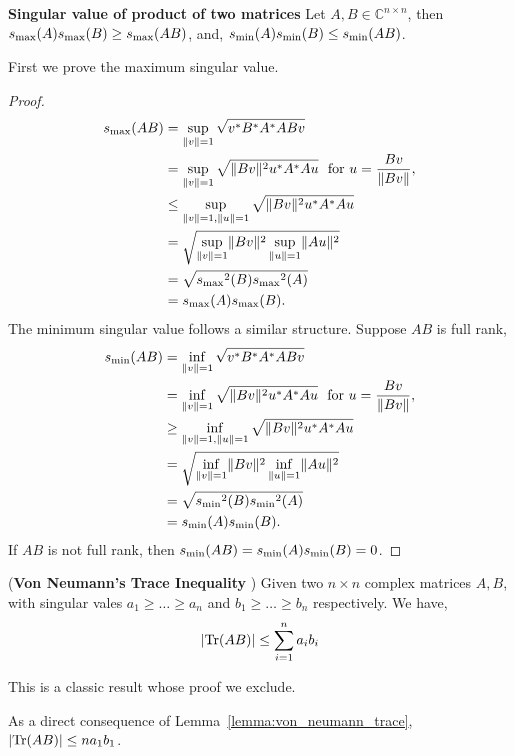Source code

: \begin{lemma}
\textbf{Singular value of product of two matrices}\label{lemma:sigma_prod_lemma}
Let $A, B \in \mathbb{C}^{n \times n}$, then
${s_{\max}}(A){s_{\max}}(B) \ge {s_{\max}}(AB)$, and, ${s_{\min}}(A){s_{\min}}(B) \le {s_{\min}}(AB)$.
\end{lemma}
First we prove the maximum singular value.
\begin{proof}
\begin{align}
{s_{\max}}(AB) &= \sup_{\lVert v \rVert = 1} \sqrt{v^* B^* A^* A B v} \\
&= \sup_{\lVert v \rVert = 1} \sqrt{\lVert Bv \rVert^2 u^* A^* A u} \ \ \text{for } u = \frac{Bv}{\lVert Bv \rVert}, \\
&\le \sup_{\lVert v \rVert = 1, \lVert u \rVert = 1} \sqrt{\lVert Bv \rVert^2 u^* A^* A u}\\
&= \sqrt{\sup_{\lVert v \rVert = 1}  \lVert Bv \rVert^2 \sup_{\lVert u \rVert = 1} \lVert Au \rVert^2}\\
&= \sqrt{{s_{\max}}^2(B) {s_{\max}}^2(A)}\\
&= {s_{\max}}(A){s_{\max}}(B).
\end{align}
The minimum singular value follows a similar structure. Suppose $AB$ is full rank,
\begin{align}
{s_{\min}}(AB) &= \inf_{\lVert v \rVert = 1} \sqrt{v^* B^* A^* A B v} \\
&= \inf_{\lVert v \rVert = 1} \sqrt{\lVert Bv \rVert^2 u^* A^* A u} \ \ \text{for } u = \frac{Bv}{\lVert Bv \rVert}, \\
&\ge \inf_{\lVert v \rVert = 1, \lVert u \rVert = 1} \sqrt{\lVert Bv \rVert^2 u^* A^* A u} \\
&= \sqrt{\inf_{\lVert v \rVert = 1}  \lVert Bv \rVert^2 \inf_{\lVert u \rVert = 1} \lVert Au \rVert^2}\\
&= \sqrt{{s_{\min}}^2(B) {s_{\min}}^2(A)}\\
&= {s_{\min}}(A){s_{\min}}(B).
\end{align}
If $AB$ is not full rank, then ${s_{\min}}(AB) = {s_{\min}}(A) {s_{\min}}(B) = 0$.
\end{proof}

\begin{lemma}(\textbf{Von Neumann's Trace Inequality} \citep{von1937some})\label{lemma:von_neumann_trace}
Given two $n\times n$ complex matrices $A,B$, with singular vales $a_1 \geq\ldots\geq a_n$ and $b_1\geq\ldots\geq b_n$ respectively. We have,
\[\left\vert \mathrm{Tr}(AB)\right\vert \leq \sum_{i=1}^{n} a_i b_i\]
\end{lemma}
This is a classic result whose proof we exclude.

As a direct consequence of Lemma~\ref{lemma:von_neumann_trace}, $\left\vert \mathrm{Tr}(AB)\right\vert \leq n a_1 b_1$.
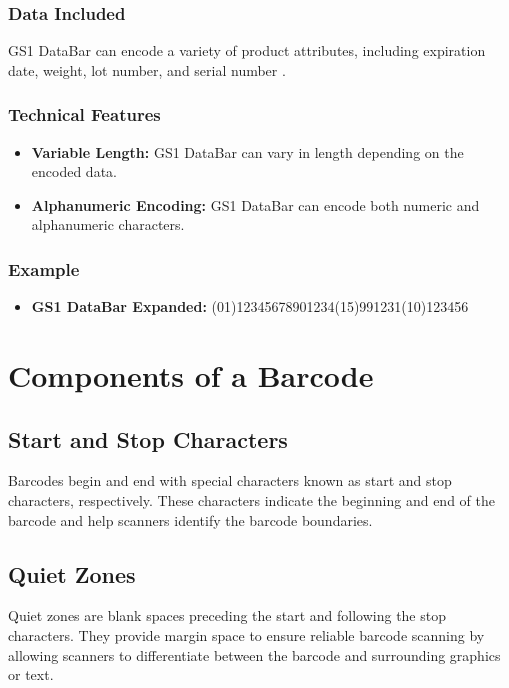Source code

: \subsubsection{Data Included}
GS1 DataBar can encode a variety of product attributes, including expiration date, weight, lot number, and serial number \cite{gs1_databar_info}.

\subsubsection{Technical Features}
\begin{itemize}
	\item \textbf{Variable Length:} GS1 DataBar can vary in length depending on the encoded data.
	\item \textbf{Alphanumeric Encoding:} GS1 DataBar can encode both numeric and alphanumeric characters.
\end{itemize}

\subsubsection{Example}
\begin{itemize}
	\item \textbf{GS1 DataBar Expanded:} (01)12345678901234(15)991231(10)123456
\end{itemize}

\section{Components of a Barcode}

\subsection{Start and Stop Characters}
Barcodes begin and end with special characters known as start and stop characters, respectively. These characters indicate the beginning and end of the barcode and help scanners identify the barcode boundaries.

\subsection{Quiet Zones}
Quiet zones are blank spaces preceding the start and following the stop characters. They provide margin space to ensure reliable barcode scanning by allowing scanners to differentiate between the barcode and surrounding graphics or text.

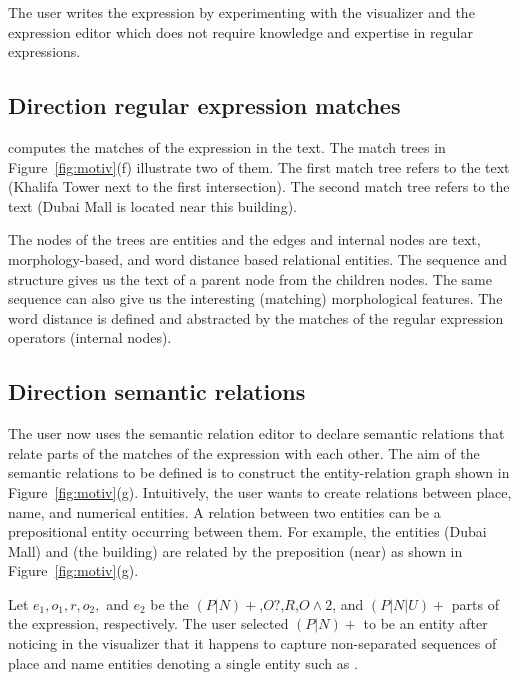 \begin{appendices}
The user writes the expression by experimenting with the visualizer and 
the expression editor which does not
require knowledge and expertise in regular expressions. 

\subsection*{Direction regular expression matches}

\framework computes the matches of the expression in the text. 
The match trees in Figure~\ref{fig:motiv}(f) illustrate two of them. 
The first match tree refers to the text 
(Khalifa Tower next to 
the first intersection). 
The second match tree refers to the text 
(Dubai Mall is located near this building).

The nodes of the trees are entities and the edges and internal nodes are text, morphology-based, 
and word distance based relational entities. 
The sequence and structure gives us the text of a parent node from the children nodes. 
The same sequence can also give us the interesting (matching) morphological features. 
The word distance is defined and abstracted by the matches of the regular expression operators (internal nodes).

\subsection*{Direction semantic relations}

The user now uses the semantic relation editor to declare semantic relations that relate 
parts of the matches of the expression with each other. 
The aim of the semantic relations to be defined is to construct the entity-relation 
graph shown in Figure~\ref{fig:motiv}(g). 
Intuitively, 
the user wants to create relations between place, name, and numerical entities. 
A relation between two entities can be a prepositional entity occurring between them. 
For example, the entities (Dubai Mall) and (the building) are 
related by the preposition (near) as shown in Figure~\ref{fig:motiv}(g).

Let $e_1,o_1,r,o_2,$ and $e_2$ be the 
$(P|N)+$,$O?$,$R$,$O\wedge 2$, and $(P|N|U)+$ parts of the expression, respectively.
The user selected $(P|N)+$ to be an entity after noticing in the visualizer  that it happens to capture 
non-separated sequences of place and name entities denoting a single entity such as .


\end{appendices}
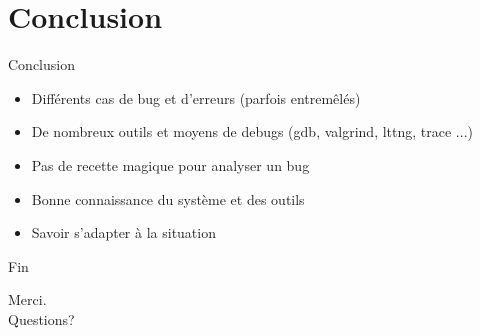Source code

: \section{Conclusion}

\begin{frame}{Conclusion}
	\begin{itemize}
		\item
			Différents cas de bug et d'erreurs (parfois entremêlés)
		\item
			De nombreux outils et moyens de debugs (gdb, valgrind, lttng, trace ...)
		\item
			Pas de recette magique pour analyser un bug
		\item
			Bonne connaissance du système et des outils
		\item
			Savoir s'adapter à la situation
	\end{itemize}
\end{frame}

\begin{frame}{Fin}
\begin{center}
\huge{Merci.\\Questions?}
\end{center}
\end{frame}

--*--

**WHAT YOU NEED TO DO**
Gather every line from the entries above where the word "Dubai" appears, and copy them.

**EXERCISE SOLUTION**
(Dubai Mall is located near this building).
For example, the entities (Dubai Mall) and (the building) are 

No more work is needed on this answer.